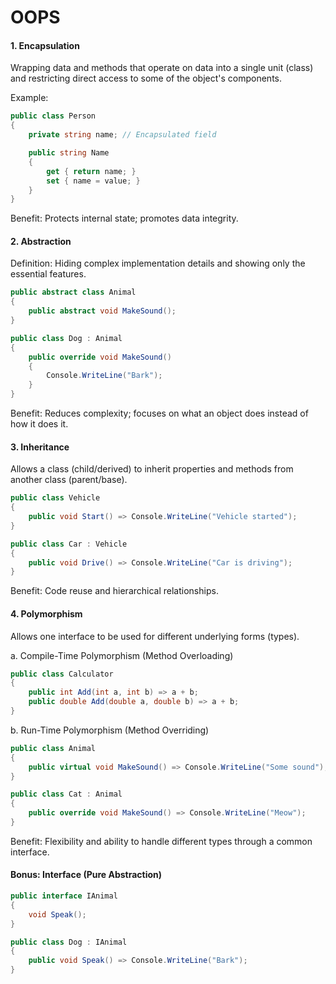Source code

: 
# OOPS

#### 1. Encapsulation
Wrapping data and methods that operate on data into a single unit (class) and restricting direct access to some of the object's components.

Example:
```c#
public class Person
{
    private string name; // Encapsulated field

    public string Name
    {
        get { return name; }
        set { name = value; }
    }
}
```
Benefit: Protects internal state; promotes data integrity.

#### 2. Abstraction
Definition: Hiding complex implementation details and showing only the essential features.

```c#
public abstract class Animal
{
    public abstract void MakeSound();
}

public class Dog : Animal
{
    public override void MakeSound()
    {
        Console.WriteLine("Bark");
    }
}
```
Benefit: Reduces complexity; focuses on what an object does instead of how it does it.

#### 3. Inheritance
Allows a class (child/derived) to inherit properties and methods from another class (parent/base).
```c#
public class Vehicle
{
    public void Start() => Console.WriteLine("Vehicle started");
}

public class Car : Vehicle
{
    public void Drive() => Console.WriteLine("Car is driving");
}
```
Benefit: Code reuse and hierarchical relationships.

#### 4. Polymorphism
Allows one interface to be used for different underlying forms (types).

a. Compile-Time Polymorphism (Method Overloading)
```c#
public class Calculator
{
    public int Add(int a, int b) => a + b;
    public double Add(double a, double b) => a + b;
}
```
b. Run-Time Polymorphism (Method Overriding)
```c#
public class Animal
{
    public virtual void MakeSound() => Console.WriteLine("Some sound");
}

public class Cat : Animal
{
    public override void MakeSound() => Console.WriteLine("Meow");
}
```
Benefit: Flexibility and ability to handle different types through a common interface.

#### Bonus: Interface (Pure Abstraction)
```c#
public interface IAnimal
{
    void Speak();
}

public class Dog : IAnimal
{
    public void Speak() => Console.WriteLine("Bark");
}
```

▬▬▬▬▬▬

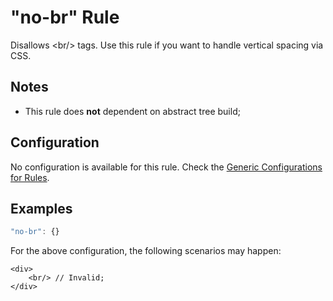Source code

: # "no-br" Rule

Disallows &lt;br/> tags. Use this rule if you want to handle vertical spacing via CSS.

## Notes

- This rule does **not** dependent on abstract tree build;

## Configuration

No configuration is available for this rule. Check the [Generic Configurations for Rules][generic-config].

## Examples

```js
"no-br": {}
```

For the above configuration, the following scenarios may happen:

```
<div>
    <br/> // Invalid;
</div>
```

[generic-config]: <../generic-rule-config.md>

▬▬▬▬▬▬

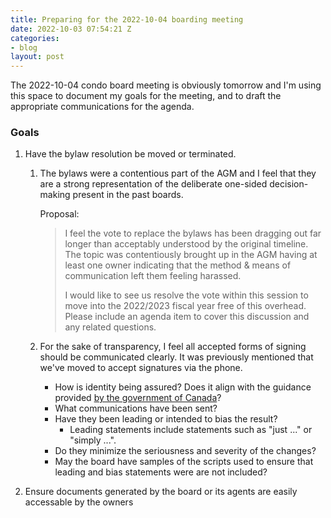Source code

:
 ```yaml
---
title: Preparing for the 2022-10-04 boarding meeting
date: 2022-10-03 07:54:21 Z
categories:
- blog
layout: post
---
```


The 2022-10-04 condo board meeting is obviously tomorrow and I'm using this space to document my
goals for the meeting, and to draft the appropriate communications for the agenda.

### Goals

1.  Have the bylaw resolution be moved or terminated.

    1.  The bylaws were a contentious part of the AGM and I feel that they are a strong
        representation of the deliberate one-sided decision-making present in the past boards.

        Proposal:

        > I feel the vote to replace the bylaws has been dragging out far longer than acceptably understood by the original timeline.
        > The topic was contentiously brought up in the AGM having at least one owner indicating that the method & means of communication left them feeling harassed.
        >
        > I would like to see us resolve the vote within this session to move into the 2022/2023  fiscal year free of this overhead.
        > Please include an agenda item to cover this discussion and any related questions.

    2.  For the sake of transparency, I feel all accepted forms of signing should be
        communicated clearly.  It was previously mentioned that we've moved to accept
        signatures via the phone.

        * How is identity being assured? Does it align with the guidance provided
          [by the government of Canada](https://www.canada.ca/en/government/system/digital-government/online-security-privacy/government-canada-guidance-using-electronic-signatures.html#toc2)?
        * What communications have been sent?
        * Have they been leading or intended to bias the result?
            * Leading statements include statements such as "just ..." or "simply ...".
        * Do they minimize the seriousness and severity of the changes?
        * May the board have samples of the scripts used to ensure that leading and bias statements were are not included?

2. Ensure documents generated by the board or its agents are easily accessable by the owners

▬▬▬▬▬▬

- Task statement -
Beginning with the line holding "bias the result?" and ending with the line holding "of the changes?", write out the stretch of material above exactly; add no further lines.

- Result of this exercise -
        * Have they been leading or intended to bias the result?
            * Leading statements include statements such as "just ..." or "simply ...".
        * Do they minimize the seriousness and severity of the changes?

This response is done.